Please give nothing except the number of lines in the records below that include the word "https".

* Raw data
[Start of Attachment]

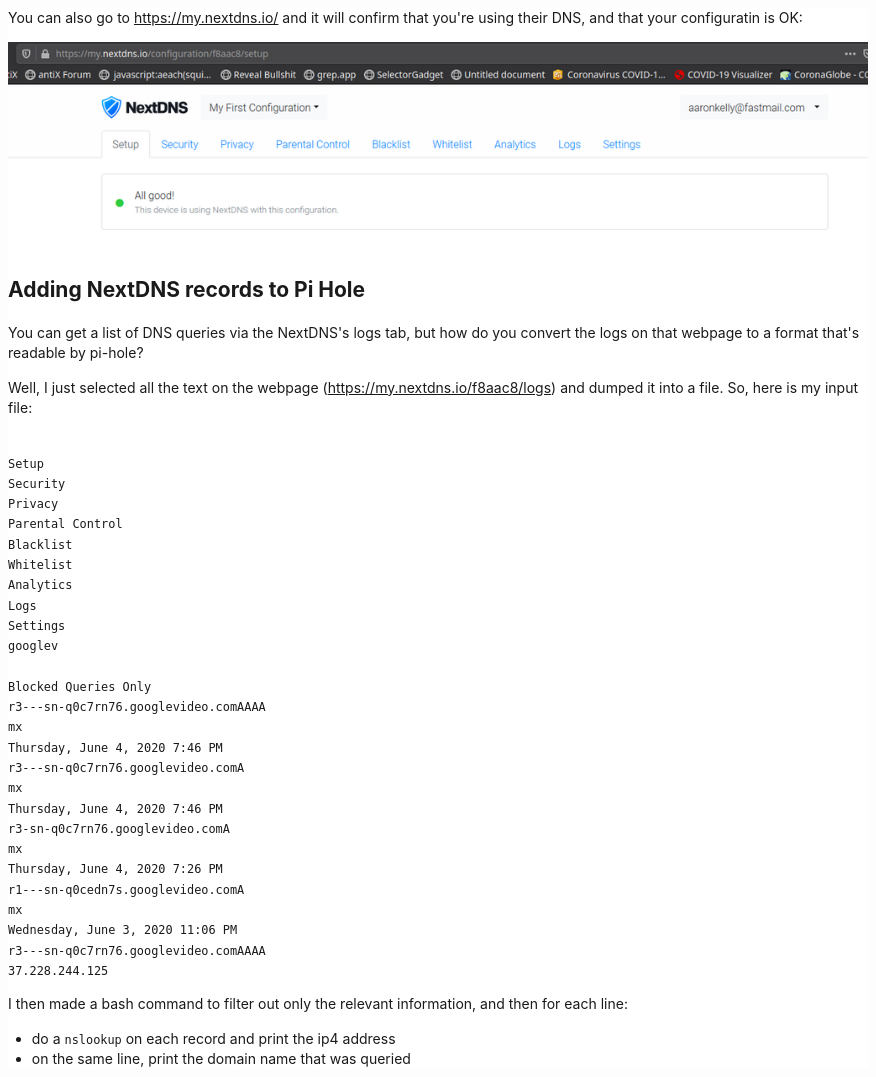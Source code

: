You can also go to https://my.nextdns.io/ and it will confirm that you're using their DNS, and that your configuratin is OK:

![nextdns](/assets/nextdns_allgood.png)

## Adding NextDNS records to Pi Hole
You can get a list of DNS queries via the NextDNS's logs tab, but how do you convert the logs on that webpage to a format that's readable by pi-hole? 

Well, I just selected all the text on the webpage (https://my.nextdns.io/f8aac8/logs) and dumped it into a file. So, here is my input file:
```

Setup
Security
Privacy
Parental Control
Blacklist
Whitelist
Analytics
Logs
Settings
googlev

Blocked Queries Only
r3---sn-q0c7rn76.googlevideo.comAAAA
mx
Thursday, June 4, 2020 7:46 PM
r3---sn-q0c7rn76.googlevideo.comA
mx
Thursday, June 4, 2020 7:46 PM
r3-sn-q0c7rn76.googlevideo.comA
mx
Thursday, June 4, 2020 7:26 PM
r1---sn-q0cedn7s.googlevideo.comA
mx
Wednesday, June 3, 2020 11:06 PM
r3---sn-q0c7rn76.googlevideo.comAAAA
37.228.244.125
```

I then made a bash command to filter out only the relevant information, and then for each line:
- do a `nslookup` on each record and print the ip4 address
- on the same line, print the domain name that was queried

[End of Attachment]

* Solution for this problem
2